The state began using the software in 2013 after completing what an official report called “the fastest integrated unemployment system modernization in history.” The system was expected to make the unemployment agency “more responsive and efficient,” saving the state $2 million to $4 million a year.

The agency had been using a 30-year-old mainframe system, according to the report, and “manual and paper intensive work processes” for fraud investigations and other functions had proven “time consuming.” Additionally, a 2011 state audit estimated the agency may have made up to $26 million in erroneous benefit payments between 2007 and 2010, suggesting potential fraud had gone undetected.
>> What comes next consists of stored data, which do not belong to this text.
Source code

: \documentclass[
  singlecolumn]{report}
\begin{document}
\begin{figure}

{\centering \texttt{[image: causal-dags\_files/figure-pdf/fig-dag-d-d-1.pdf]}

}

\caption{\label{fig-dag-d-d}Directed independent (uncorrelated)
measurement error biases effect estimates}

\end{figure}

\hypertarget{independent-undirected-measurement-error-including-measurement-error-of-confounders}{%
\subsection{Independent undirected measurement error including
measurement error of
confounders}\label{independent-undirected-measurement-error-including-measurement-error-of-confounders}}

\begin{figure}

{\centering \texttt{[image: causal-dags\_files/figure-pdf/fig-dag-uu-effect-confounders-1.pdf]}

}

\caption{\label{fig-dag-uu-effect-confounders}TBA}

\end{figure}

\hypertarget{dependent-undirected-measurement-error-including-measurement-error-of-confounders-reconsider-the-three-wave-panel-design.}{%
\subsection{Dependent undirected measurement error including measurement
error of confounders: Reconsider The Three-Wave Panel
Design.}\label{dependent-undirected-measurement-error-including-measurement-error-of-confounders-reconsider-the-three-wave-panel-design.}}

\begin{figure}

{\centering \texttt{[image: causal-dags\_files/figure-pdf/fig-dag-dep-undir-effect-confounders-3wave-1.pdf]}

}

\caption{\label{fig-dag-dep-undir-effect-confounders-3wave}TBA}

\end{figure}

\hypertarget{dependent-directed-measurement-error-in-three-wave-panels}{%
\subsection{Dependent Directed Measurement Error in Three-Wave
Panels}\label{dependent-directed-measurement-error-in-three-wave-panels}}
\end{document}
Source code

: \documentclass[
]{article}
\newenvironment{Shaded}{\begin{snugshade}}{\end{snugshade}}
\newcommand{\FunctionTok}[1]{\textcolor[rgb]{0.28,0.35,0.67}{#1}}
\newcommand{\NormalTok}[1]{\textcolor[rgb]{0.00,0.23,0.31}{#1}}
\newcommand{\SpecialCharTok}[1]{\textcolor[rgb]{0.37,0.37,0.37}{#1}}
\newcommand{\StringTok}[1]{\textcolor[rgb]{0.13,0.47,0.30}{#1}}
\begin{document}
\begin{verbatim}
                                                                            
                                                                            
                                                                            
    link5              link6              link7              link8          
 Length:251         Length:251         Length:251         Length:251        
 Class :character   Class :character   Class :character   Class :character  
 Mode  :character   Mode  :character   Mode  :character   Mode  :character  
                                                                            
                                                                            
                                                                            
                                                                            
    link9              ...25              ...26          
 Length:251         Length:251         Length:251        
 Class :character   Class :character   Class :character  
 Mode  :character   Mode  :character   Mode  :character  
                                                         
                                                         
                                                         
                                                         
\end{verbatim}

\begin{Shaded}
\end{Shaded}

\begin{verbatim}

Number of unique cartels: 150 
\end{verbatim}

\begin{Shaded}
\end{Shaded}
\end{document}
But the new computer system erroneously spread Grifka’s pre-layoff earnings across the entire first quarter of 2014, his attorney said in court documents, and “this error alone was enough to find (him) ineligible for benefits and assess hefty restitution penalties on him.”

The state notice that he owed more than $12,000 came “out of the blue,” Grifka said. Since he was no longer unemployed, he wasn’t checking an email account he had been asked to link to the state computer system. If any earlier warnings were sent, he said, he didn’t receive them.

Two days after receiving the notice, Grifka went to an agency “problem resolution office” and filed an appeal, which the state rejected because he had missed the 30-day appeal window prescribed in state law.

He tried again in March 2015, but again the agency rejected what state attorneys called “a second late protest.” One month later, after Grifka said he had discussed his case on a local television station, the agency decided to re-examine the case and reversed its earlier fraud determination.

“It was like, ‘Be quiet. We don’t want you to talk too loud,’ ” Grifka said.

Separate lawsuit

A separate class-action lawsuit filed in state court seeks to prohibit the unemployment agency from seizing tax refunds or garnishing wages “without due process” and requests cash damages for those who were wrongly accused.

Court of Claims Judge Diane Stephens rejected a motion to dismiss the class-action case in May, but the state appealed. Lead attorney Jennifer Lord expects the Michigan Court of Appeals to schedule oral arguments in the near future.

In the federal case, state attorneys have argued Grifka does not have standing in the lawsuit because the agency returned his seized tax refunds. The suit seeks repayment for other victims and policy changes to ensure the state has effectively minimized the potential for false accusations in the future.

The agency says it stopped relying solely on the computer system to make fraud determinations in late 2015, and a new law Snyder signed last month requires human verification for any new cases.

“We look forward to getting to discovery and figuring out what went wrong and how it went wrong, or if we can reach a reasonable resolution with the state, we look forward to that as well,” Blanchard said of the federal case.

“That’s up to the state but we’ve seen some really reassuring signs and a change of direction, now let’s just see how quickly they can act to fix things for all the people caught up in this.”